I SUCK AT THE SMALL TALK

by Jeff

I suck at small talk. It’s not that I’m not wordy or unable to spew nonsense. I just can’t chat about weather. Or end tables.

The people at Potbelly’s are very nice. I like them all. They make me salads. But they also try to make me engage in small talk. And I come off sounding like a serial killer.

“So, any big plans for the weekend?” says the manager to me as I wait in line. I’m sure it’s part of her job. I’m sure she doesn’t really want to talk to me.

“Oh sure. I got plans to do stuff,” it’s not a test, but somehow I’m failing. “Yeah I do stuff all the time. When I’m not here, I’m doing stuff. I plan on having fun this weekend. I think there’s something going on that I’ll do. Something at the park district maybe? I’ll have to ask Jill. She’s my wife. Not for permission but she might have made plans. I’ll check with her.”

What the fuck? I’ll just spout. It’s like my brain’s in a panic and it’s spewing information in an attempt to end the interaction. Here, here’s information! Is this the information you were looking for? Is this enough? I’d really like to move along now. Does this satisfy your small talk demands? Just take whatever words you were looking for and LET ME GO!

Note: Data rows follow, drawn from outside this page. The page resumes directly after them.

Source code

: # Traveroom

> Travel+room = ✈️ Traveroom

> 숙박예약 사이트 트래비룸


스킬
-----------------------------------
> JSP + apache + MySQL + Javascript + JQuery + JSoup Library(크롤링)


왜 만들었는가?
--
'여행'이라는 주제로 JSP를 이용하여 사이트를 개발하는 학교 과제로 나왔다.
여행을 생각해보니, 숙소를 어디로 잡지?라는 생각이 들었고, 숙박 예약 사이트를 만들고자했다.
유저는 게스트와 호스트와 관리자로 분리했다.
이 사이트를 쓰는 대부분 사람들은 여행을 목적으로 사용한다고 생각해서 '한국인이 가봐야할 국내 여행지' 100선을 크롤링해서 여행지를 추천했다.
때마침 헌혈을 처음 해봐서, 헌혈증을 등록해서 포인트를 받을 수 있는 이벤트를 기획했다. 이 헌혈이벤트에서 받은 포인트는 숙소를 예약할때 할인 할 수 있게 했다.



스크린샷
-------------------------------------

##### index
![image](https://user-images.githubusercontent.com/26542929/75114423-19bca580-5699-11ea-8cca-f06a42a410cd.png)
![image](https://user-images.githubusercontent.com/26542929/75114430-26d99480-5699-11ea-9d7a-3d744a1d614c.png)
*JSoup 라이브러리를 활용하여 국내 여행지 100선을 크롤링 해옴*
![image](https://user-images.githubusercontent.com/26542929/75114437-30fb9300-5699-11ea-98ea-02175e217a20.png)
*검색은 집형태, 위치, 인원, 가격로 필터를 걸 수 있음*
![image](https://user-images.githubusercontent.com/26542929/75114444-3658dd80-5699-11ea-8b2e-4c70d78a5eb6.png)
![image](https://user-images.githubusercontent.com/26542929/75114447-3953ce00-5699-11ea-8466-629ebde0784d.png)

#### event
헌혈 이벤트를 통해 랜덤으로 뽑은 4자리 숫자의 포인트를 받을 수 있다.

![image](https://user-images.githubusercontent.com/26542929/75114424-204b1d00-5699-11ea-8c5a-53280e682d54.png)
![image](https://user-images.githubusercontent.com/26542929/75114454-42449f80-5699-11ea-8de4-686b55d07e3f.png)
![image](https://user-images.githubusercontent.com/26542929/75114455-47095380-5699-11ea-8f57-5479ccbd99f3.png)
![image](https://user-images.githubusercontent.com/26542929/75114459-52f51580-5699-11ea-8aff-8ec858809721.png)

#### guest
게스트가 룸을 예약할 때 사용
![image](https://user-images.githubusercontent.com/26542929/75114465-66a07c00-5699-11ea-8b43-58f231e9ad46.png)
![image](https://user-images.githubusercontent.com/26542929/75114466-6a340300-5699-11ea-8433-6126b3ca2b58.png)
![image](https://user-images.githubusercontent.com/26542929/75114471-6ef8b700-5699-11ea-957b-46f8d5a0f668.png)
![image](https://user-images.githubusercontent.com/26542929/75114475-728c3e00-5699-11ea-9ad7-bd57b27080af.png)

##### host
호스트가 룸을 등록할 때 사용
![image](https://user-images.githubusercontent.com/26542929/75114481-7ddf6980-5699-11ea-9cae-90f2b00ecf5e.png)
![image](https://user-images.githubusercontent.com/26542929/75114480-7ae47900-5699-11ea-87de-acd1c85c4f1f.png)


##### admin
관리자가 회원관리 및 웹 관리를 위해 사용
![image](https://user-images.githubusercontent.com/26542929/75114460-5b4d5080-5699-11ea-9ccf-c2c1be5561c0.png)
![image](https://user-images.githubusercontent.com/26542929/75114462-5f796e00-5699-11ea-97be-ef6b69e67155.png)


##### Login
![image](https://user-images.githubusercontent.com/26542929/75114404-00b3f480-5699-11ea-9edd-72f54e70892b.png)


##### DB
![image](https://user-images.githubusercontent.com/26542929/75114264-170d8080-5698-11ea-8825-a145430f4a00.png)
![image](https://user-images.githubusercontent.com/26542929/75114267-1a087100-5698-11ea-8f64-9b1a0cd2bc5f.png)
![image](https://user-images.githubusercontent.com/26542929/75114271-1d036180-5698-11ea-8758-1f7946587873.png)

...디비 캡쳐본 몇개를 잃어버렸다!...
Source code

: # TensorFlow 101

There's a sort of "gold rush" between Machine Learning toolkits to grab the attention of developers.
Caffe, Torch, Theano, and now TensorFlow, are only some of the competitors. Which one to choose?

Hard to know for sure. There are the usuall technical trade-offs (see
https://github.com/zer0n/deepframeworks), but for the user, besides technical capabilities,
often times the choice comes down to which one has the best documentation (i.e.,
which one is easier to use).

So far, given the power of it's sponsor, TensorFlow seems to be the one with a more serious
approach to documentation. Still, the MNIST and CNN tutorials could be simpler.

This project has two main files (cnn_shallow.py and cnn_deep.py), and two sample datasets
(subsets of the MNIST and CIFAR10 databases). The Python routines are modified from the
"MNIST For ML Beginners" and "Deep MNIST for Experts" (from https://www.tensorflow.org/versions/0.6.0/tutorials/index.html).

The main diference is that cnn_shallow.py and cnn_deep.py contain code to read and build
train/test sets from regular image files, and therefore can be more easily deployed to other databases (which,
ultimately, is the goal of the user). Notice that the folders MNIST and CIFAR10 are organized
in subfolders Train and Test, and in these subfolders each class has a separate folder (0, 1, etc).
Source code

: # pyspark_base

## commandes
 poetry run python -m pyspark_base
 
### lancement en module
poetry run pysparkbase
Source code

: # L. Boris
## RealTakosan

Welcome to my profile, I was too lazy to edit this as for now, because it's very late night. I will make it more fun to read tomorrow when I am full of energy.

I’ll hear myself sounding like the English portion of an instructional recording that teaches people the awkward way to speak English.

They smile and I get my salad and I feel stupid. I just don’t know what to say. Do I tell them all about my real plans for the weekend? Do I talk about my kids, my job and my crippling insecurities? I know they’re just trying to make my wait in line less boring. They’re not really going to follow-up on my weekend plans. But something in me is broken and I simply can’t engage at this level. There’s just nothing there when I look for words in the small talk section of my brain. So I grab everything I have and shove.

You know who’s great at small talk? My sister-in-law Julie. It’s sort of her job. She’s a stylist. Of hair. She’ll cut the shit out of your hair. She’ll also change the shape, color, and smell of it until you are no longer certain that you are you. When you use your own credit card, you’ll feel wrong. Like you’re stealing someone’s identity. You won’t know who you are anymore. You’ll convince yourself that it means that you no longer have to live by any of the old rules. And then over time, you’ll get to like it. You’ll develop a taste for that nasty life. Living outside the lines. You’ll spank yourself. You nasty.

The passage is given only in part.